PROVIDED ENTRIES:
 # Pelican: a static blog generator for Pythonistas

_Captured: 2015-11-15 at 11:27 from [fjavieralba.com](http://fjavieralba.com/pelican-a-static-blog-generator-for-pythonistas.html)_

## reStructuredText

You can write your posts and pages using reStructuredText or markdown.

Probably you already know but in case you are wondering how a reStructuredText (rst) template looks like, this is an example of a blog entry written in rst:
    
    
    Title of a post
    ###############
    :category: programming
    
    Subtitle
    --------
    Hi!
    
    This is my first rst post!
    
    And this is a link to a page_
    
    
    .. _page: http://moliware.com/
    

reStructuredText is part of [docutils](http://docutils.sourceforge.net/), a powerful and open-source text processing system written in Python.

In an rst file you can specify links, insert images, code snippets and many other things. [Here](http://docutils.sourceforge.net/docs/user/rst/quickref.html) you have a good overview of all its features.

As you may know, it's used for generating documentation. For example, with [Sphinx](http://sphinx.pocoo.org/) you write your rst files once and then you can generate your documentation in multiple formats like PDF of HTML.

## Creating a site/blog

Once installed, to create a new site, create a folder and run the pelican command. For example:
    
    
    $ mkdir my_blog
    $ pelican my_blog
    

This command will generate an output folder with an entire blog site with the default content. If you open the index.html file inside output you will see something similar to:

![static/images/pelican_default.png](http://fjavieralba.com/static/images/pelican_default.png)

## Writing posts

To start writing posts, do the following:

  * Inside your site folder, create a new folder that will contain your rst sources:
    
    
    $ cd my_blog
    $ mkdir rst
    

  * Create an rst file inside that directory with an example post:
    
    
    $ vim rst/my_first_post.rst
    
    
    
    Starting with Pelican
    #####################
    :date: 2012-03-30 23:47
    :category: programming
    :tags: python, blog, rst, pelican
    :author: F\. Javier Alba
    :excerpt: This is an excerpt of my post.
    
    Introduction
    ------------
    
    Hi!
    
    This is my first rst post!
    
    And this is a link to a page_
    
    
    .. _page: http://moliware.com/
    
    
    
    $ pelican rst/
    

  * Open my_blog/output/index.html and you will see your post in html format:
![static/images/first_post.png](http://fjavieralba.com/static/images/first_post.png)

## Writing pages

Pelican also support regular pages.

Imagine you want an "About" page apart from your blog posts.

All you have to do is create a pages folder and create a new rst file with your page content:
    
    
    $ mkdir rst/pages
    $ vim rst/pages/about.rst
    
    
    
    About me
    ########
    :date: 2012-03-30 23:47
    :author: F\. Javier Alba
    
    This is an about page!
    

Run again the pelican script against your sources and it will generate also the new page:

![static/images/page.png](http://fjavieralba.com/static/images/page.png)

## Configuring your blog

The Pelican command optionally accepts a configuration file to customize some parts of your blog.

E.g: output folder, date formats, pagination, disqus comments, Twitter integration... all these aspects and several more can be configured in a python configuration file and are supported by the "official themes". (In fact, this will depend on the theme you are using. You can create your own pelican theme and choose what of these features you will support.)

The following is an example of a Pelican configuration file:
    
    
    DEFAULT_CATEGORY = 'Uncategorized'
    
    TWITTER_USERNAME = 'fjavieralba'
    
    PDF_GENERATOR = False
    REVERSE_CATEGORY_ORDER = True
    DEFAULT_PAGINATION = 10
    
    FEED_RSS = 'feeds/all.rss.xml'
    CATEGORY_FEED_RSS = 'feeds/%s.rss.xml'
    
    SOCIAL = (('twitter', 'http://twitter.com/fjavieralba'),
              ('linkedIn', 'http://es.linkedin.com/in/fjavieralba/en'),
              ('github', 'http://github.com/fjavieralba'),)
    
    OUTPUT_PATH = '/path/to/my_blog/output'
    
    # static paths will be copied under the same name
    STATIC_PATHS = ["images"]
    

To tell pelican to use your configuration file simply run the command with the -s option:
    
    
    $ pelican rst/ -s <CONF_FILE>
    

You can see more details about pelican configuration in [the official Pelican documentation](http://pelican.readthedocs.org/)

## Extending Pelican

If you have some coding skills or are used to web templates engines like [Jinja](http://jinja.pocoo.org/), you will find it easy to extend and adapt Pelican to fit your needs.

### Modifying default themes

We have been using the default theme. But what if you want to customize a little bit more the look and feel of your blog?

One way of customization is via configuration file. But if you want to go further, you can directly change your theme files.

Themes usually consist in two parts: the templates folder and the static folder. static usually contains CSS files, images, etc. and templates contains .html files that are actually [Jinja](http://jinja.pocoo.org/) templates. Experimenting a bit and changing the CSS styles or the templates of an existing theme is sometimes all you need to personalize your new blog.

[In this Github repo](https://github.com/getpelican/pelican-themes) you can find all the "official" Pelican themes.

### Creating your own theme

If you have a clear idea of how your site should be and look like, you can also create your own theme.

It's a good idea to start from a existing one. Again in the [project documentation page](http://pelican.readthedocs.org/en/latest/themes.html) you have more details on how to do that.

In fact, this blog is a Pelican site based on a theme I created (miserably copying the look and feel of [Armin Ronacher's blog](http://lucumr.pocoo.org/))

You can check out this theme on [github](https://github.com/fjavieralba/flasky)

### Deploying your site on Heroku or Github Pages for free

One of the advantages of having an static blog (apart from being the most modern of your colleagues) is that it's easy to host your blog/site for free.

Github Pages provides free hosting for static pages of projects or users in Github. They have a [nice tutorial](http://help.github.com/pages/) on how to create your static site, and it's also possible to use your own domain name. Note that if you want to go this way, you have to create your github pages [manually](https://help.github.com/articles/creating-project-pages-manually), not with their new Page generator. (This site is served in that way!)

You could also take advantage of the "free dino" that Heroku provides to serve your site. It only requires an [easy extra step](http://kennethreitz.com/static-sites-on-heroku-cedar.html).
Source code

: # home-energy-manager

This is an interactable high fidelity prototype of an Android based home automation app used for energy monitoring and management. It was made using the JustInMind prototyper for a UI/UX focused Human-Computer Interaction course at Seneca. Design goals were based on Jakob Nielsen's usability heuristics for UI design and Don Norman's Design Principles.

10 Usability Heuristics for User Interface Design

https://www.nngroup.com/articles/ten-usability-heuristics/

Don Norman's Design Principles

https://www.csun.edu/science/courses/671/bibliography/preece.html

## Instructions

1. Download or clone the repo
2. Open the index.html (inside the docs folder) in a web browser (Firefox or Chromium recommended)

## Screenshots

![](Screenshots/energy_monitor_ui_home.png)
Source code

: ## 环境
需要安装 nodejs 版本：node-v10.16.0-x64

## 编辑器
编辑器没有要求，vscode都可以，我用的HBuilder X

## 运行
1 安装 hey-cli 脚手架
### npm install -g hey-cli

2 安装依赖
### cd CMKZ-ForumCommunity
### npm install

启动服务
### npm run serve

TASK BRIEF: The expected answer is every line in the data above that carries the string "index".

RESULT BELOW:
This command will generate an output folder with an entire blog site with the default content. If you open the index.html file inside output you will see something similar to:
  * Open my_blog/output/index.html and you will see your post in html format:
2. Open the index.html (inside the docs folder) in a web browser (Firefox or Chromium recommended)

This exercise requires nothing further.